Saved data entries
▬▬▬
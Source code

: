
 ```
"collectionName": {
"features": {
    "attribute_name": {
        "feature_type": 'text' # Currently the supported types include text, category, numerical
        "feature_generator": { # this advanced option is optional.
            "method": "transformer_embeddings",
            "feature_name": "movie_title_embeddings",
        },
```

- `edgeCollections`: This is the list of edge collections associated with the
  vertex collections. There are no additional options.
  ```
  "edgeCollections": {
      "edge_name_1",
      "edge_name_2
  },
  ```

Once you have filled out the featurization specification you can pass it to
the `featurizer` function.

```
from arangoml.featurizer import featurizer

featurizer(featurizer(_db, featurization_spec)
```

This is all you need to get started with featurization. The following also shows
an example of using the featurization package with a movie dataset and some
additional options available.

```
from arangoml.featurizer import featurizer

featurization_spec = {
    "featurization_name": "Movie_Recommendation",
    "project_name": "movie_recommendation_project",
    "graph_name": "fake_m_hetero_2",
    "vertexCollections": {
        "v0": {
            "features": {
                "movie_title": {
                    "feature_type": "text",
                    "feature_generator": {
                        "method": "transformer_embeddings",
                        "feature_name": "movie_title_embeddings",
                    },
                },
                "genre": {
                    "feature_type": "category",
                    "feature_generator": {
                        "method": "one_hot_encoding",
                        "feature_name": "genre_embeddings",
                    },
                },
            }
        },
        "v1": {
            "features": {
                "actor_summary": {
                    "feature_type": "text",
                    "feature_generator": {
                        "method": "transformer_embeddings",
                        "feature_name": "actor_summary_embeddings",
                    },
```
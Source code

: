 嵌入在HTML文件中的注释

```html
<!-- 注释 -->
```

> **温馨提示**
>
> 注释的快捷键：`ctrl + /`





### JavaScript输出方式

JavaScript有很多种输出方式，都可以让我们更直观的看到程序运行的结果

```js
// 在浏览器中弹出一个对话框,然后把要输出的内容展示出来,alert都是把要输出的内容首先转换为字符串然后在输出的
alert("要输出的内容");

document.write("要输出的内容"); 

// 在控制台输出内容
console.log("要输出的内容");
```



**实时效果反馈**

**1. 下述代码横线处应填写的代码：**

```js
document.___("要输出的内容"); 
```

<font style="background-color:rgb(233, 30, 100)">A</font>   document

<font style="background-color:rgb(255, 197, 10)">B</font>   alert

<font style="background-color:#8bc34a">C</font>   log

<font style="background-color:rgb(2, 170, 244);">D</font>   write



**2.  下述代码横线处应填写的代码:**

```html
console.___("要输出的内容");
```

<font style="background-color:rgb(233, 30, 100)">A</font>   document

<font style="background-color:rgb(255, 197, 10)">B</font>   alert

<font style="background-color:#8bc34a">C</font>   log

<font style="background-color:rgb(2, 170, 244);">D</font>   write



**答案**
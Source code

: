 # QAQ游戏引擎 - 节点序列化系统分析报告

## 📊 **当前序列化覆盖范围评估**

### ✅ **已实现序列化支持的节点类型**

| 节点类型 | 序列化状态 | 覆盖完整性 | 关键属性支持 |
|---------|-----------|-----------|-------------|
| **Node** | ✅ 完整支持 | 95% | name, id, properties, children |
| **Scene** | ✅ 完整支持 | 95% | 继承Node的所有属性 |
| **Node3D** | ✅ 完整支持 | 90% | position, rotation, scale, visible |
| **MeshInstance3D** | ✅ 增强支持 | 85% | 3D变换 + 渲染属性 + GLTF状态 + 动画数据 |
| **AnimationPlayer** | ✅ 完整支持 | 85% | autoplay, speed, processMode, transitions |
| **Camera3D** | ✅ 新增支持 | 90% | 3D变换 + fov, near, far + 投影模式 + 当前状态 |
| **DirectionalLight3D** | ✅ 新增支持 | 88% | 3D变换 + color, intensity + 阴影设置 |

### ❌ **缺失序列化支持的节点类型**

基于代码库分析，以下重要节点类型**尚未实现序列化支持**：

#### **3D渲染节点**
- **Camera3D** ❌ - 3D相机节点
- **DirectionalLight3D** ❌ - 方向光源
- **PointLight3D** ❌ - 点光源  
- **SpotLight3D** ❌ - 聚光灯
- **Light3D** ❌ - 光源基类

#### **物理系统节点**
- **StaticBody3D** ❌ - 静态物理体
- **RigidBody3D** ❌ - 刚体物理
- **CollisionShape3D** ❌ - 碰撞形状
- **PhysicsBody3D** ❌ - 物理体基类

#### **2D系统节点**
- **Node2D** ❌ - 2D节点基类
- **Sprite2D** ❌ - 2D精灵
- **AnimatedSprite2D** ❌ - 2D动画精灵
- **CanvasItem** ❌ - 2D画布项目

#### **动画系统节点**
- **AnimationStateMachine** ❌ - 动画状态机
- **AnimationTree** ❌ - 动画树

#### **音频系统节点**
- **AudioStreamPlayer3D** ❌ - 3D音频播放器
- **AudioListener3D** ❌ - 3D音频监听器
▬▬▬
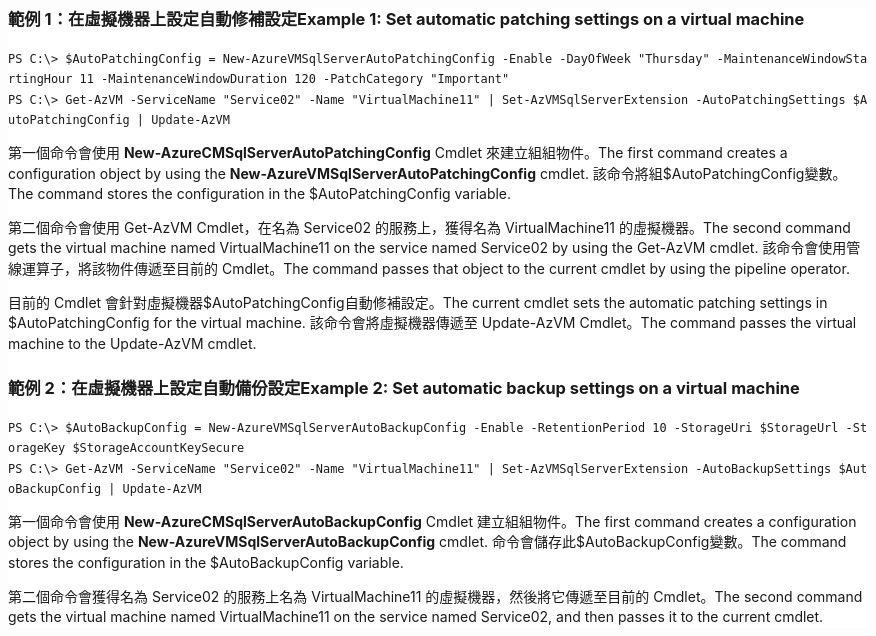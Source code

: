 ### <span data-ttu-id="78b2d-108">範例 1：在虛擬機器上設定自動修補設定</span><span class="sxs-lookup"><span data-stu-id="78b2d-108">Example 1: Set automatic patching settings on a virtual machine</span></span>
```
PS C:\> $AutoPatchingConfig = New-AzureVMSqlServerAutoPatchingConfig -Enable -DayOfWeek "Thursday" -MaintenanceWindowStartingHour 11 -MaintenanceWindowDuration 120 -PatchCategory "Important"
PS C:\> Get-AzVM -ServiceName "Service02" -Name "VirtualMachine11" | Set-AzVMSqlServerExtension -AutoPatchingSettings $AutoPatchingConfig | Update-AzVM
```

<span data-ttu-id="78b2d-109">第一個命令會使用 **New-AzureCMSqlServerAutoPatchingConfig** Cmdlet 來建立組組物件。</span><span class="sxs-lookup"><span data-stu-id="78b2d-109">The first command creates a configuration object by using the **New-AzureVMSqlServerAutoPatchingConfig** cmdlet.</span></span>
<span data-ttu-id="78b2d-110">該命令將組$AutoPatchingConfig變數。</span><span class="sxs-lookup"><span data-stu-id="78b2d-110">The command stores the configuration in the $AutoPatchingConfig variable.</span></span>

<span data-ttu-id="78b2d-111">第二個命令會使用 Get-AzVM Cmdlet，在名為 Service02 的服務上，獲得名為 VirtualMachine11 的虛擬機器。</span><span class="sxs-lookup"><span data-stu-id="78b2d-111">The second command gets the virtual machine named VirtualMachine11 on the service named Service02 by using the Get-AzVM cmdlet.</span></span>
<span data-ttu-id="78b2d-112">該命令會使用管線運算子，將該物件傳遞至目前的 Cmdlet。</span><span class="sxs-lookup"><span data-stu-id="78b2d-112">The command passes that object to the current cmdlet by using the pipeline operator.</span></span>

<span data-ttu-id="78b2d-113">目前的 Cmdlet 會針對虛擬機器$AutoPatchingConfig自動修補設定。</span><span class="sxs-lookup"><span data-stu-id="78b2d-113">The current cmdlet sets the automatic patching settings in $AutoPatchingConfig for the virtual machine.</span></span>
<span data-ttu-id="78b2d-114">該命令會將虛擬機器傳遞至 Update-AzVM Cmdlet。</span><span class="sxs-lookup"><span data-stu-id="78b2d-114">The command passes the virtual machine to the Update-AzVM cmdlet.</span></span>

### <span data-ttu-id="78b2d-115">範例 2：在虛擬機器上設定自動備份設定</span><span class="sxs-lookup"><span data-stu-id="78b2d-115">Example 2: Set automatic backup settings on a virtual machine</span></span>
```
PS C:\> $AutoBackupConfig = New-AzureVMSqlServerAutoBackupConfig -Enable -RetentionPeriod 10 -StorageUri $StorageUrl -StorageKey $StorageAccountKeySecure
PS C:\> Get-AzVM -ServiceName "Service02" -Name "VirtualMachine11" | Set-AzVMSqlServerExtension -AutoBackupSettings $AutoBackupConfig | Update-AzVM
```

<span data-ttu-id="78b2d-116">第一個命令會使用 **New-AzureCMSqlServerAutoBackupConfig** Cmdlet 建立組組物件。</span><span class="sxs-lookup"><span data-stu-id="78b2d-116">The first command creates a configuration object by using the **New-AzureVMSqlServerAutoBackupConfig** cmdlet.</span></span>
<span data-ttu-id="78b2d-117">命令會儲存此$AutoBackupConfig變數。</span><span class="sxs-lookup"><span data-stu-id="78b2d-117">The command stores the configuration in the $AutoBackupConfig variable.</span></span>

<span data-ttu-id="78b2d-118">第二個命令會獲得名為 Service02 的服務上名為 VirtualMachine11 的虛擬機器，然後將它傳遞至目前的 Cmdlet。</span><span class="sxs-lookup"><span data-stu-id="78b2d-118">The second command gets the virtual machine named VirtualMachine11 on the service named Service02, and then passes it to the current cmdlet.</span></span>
▬▬▬
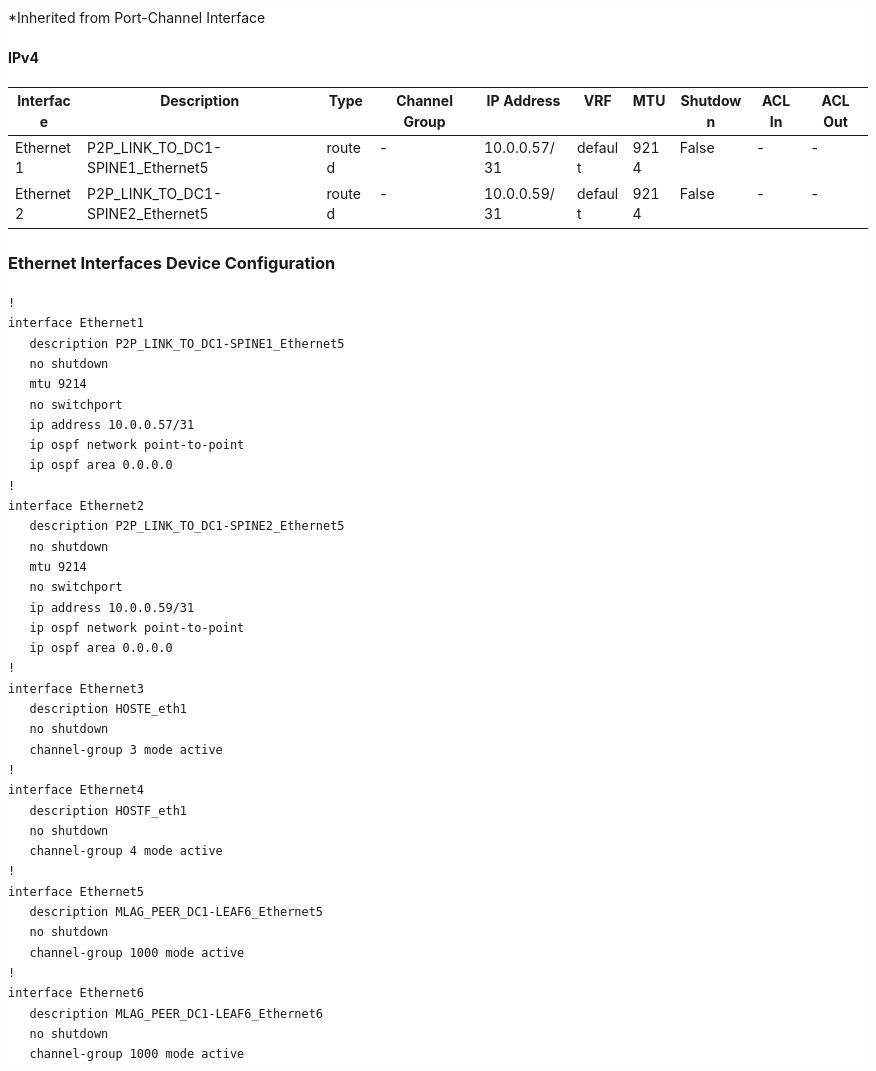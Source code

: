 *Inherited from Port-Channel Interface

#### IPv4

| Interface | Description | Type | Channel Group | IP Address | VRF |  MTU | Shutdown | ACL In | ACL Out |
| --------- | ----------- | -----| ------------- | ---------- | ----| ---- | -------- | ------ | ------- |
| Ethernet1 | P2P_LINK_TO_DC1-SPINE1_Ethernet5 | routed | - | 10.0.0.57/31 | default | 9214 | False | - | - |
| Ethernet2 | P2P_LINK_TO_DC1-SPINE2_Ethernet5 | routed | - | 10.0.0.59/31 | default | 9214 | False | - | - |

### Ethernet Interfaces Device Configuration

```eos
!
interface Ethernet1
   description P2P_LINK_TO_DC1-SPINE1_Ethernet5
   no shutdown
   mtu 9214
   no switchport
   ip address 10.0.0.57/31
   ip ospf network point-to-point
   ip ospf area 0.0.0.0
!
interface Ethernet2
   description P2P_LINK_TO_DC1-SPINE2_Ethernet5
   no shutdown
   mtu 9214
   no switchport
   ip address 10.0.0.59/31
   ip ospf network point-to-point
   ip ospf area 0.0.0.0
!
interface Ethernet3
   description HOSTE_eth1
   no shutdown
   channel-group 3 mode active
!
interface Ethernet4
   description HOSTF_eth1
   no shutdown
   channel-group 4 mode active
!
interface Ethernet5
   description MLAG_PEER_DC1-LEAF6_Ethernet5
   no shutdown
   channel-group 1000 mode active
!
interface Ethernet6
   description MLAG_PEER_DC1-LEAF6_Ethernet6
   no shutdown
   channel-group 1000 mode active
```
▬▬▬
WHAT YOU NEED TO DO:
Using the entries above, give again exactly the lines from the line holding "#### **3D渲染节点**" through the line holding "- **AudioListener3D** ❌ - 3D音频监听器". Include both end lines and nothing else.

ANSWER BELOW:
#### **3D渲染节点**
- **Camera3D** ❌ - 3D相机节点
- **DirectionalLight3D** ❌ - 方向光源
- **PointLight3D** ❌ - 点光源  
- **SpotLight3D** ❌ - 聚光灯
- **Light3D** ❌ - 光源基类

#### **物理系统节点**
- **StaticBody3D** ❌ - 静态物理体
- **RigidBody3D** ❌ - 刚体物理
- **CollisionShape3D** ❌ - 碰撞形状
- **PhysicsBody3D** ❌ - 物理体基类

#### **2D系统节点**
- **Node2D** ❌ - 2D节点基类
- **Sprite2D** ❌ - 2D精灵
- **AnimatedSprite2D** ❌ - 2D动画精灵
- **CanvasItem** ❌ - 2D画布项目

#### **动画系统节点**
- **AnimationStateMachine** ❌ - 动画状态机
- **AnimationTree** ❌ - 动画树

#### **音频系统节点**
- **AudioStreamPlayer3D** ❌ - 3D音频播放器
- **AudioListener3D** ❌ - 3D音频监听器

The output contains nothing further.